Kerner, Colangelo & Imlay, Morrill Dunn III and James D. Hobbs for Plaintiffs and Appellants.

No appearance for Defendant and Respondent.

Tobin & Tobin, John L. Hosack and Rand L. Peebles for Real Party in Interest and Respondent.



Defendants and appellants Flowers and Sons Development Corporation, Jannan Construction, Inc., Stan Flowers and Stan Flowers Company, Inc., appeal from the judgment dismissing their petition for writ of prohibition. They contend on appeal that (1) their petition for writ of prohibition was not prematurely filed; and (2) the municipal court lacked jurisdiction over respondent's amended complaint. [86 Cal. App. 3d 821] Appellants' contentions were meritorious, that is, until the parties in effect stipulated that the Edgewater property was sold. We will explain that this fact revested the municipal court with jurisdiction and we affirm the judgment.
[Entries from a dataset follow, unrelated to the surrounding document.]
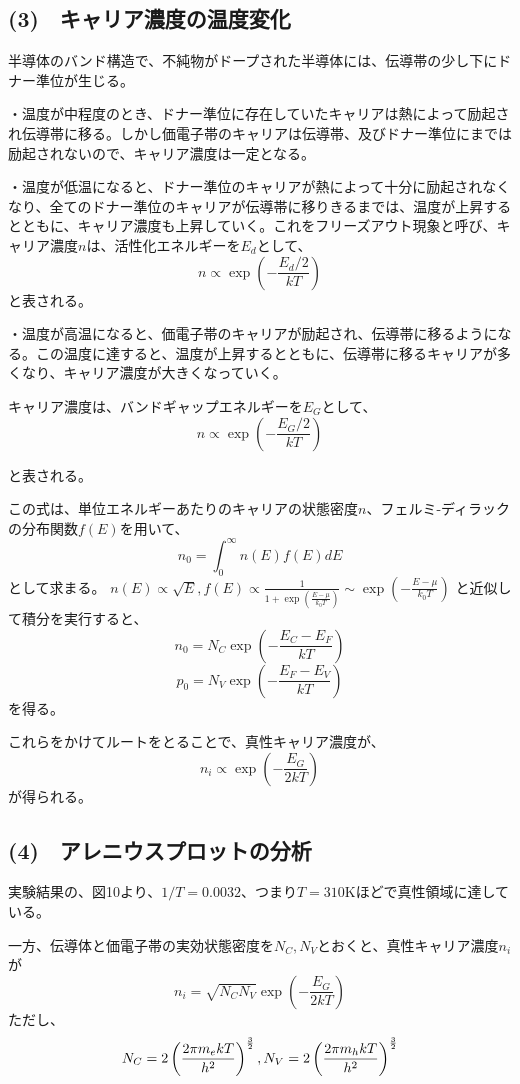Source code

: \documentclass[dvipdfmx]{jsarticle}
\begin{document}
\subsection*{(3)　キャリア濃度の温度変化}
半導体のバンド構造で、不純物がドープされた半導体には、伝導帯の少し下にドナー準位が生じる。

・温度が中程度のとき、ドナー準位に存在していたキャリアは熱によって励起され伝導帯に移る。しかし価電子帯のキャリアは伝導帯、及びドナー準位にまでは励起されないので、キャリア濃度は一定となる。

・温度が低温になると、ドナー準位のキャリアが熱によって十分に励起されなくなり、全てのドナー準位のキャリアが伝導帯に移りきるまでは、温度が上昇するとともに、キャリア濃度も上昇していく。これをフリーズアウト現象と呼び、キャリア濃度$n$は、活性化エネルギーを$E_{d}$として、
\[n \propto \exp{(-\frac{E_{d}/2}{kT})}\]
と表される。

・温度が高温になると、価電子帯のキャリアが励起され、伝導帯に移るようになる。この温度に達すると、温度が上昇するとともに、伝導帯に移るキャリアが多くなり、キャリア濃度が大きくなっていく。

キャリア濃度は、バンドギャップエネルギーを$E_{G}$として、
\[n \propto \exp{(-\frac{E_{G}/2}{kT})}\]

と表される。

この式は、単位エネルギーあたりのキャリアの状態密度$n$、フェルミ-ディラックの分布関数$f(E)$を用いて、
\[n_{0} = \int _{0} ^{\infty} n(E)f(E)dE\]
として求まる。
$n(E) \propto \sqrt{E}, f(E) \propto \frac{1}{1+\exp{\left(\frac{E-\mu}{k_{0}T}\right)}} \sim \exp{\left(-\frac{E-\mu}{k_{0}T}\right)}$
と近似して積分を実行すると、
\[n_{0} = N_{C}\exp{\left(-\frac{E_{C}-E_{F}}{kT}\right)}\]
\[p_{0} = N_{V}\exp{\left(-\frac{E_{F}-E_{V}}{kT}\right)}\]
を得る。

これらをかけてルートをとることで、真性キャリア濃度が、
\[n_{i} \propto \exp{\left(-\frac{E_{G}}{2kT}\right)}\]
が得られる。
\subsection*{(4)　アレニウスプロットの分析}
実験結果の、図10より、$1/T = 0.0032$、つまり$T = 310$Kほどで真性領域に達している。

一方、伝導体と価電子帯の実効状態密度を$N_{C}, N_{V}$とおくと、真性キャリア濃度$n_{i}$が
\begin{equation}
n_{i} = \sqrt{N_{C}N_{V}}\exp{\left(-\frac{E_{G}}{2kT}\right)}
\end{equation}
ただし、
\begin{equation}
N_{C} = 2\left(\frac{2\pi m_{e}kT}{h^{2}}\right)^{\frac{3}{2}}\\
, N_{V} = 2\left(\frac{2\pi m_{h}kT}{h^{2}}\right)^{\frac{3}{2}}
\end{equation}
\end{document}
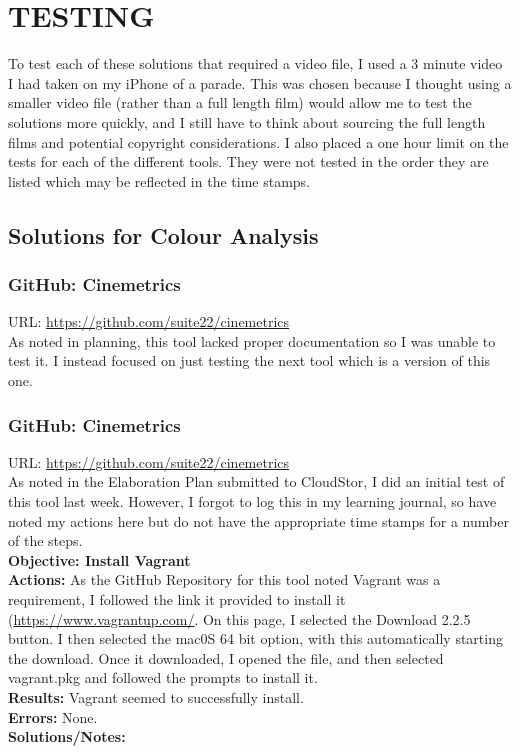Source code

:\documentclass{article}
\begin{document}
\pagebreak

\section{TESTING}

To test each of these solutions that required a video file, I used a 3 minute video I had taken on my iPhone of a parade. This was chosen because I thought using a smaller video file (rather than a full length film) would allow me to test the solutions more quickly, and I still have to think about sourcing the full length films and potential copyright considerations. I also placed a one hour limit on the tests for each of the different tools. They were not tested in the order they are listed which may be reflected in the time stamps.

\subsection{Solutions for Colour Analysis}

\subsubsection{GitHub: Cinemetrics}
URL: \url{https://github.com/suite22/cinemetrics}\\

As noted in planning, this tool lacked proper documentation so I was unable to test it. I instead focused on just testing the next tool which is a version of this one.

\subsubsection{GitHub: Cinemetrics}
URL: \url{https://github.com/suite22/cinemetrics}\\

As noted in the Elaboration Plan submitted to CloudStor, I did an initial test of this tool last week. However, I forgot to log this in my learning journal, so have noted my actions here but do not have the appropriate time stamps for a number of the steps.\\

\textbf{Objective: Install Vagrant}\\
\textbf{Actions:} As the GitHub Repository for this tool noted Vagrant was a requirement, I followed the link it provided to install it (\url{https://www.vagrantup.com/}. On this page, I selected the Download 2.2.5 button. I then selected the mac0S 64 bit option, with this automatically starting the download. Once it downloaded, I opened the file, and then selected vagrant.pkg and followed the prompts to install it.  \\
\textbf{Results:} Vagrant seemed to successfully install.\\
\textbf{Errors:} None.\\
\textbf{Solutions/Notes:}\\
\end{document}
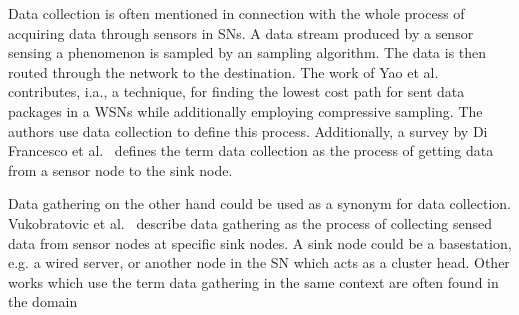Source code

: \par
Data collection is often mentioned in connection with the whole process of
acquiring data through sensors in \acp{SN}.
A data stream produced by a sensor sensing a phenomenon is sampled by an
sampling algorithm. The data is then routed through the network to the
destination. The work of Yao et al.~\cite{yao2015edal} contributes, i.a., a
technique, for finding the lowest cost path for sent data packages in a
\acp{WSN} while additionally employing compressive sampling. The authors use
data collection to define this process. Additionally, a survey by Di Francesco
et al.~\cite{di2011data} defines the term data collection as the process of
getting data from a sensor node to the sink node.
\par
Data gathering on the other hand could be used as a synonym for data
collection. Vukobratovic et al.~\cite{vukobratovic2010rateless} describe data
gathering as the process of collecting sensed data from sensor nodes at
specific sink nodes. A sink node could be a basestation, e.g. a wired server,
or another node in the \ac{SN} which acts as a cluster head. Other works which
use the term data gathering in the same context are often found in the domain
Appellants are defendants and real party in interest Joseph Musto Estate Company (respondent herein) is the plaintiff in an action entitled Joseph Musto Estate Company v. Robert Ryan, et al., No. 692-564, pending in the Municipal Court for the City and County of San Francisco. Essentially, the complaint filed in the municipal court action seeks a money judgment in the sum of $3,650 for a rent deposit for which respondent did not receive credit in connection with the purchase of certain real property (1945 Fairway Drive, San Leandro) from Robert Ryan, William Marocco, and Ryan-Marocco & Company, who were also named as defendants. It is alleged in the complaint that appellants were the secret joint venturers and secret partners of Ryan, Marocco and Ryan-Marocco & Company.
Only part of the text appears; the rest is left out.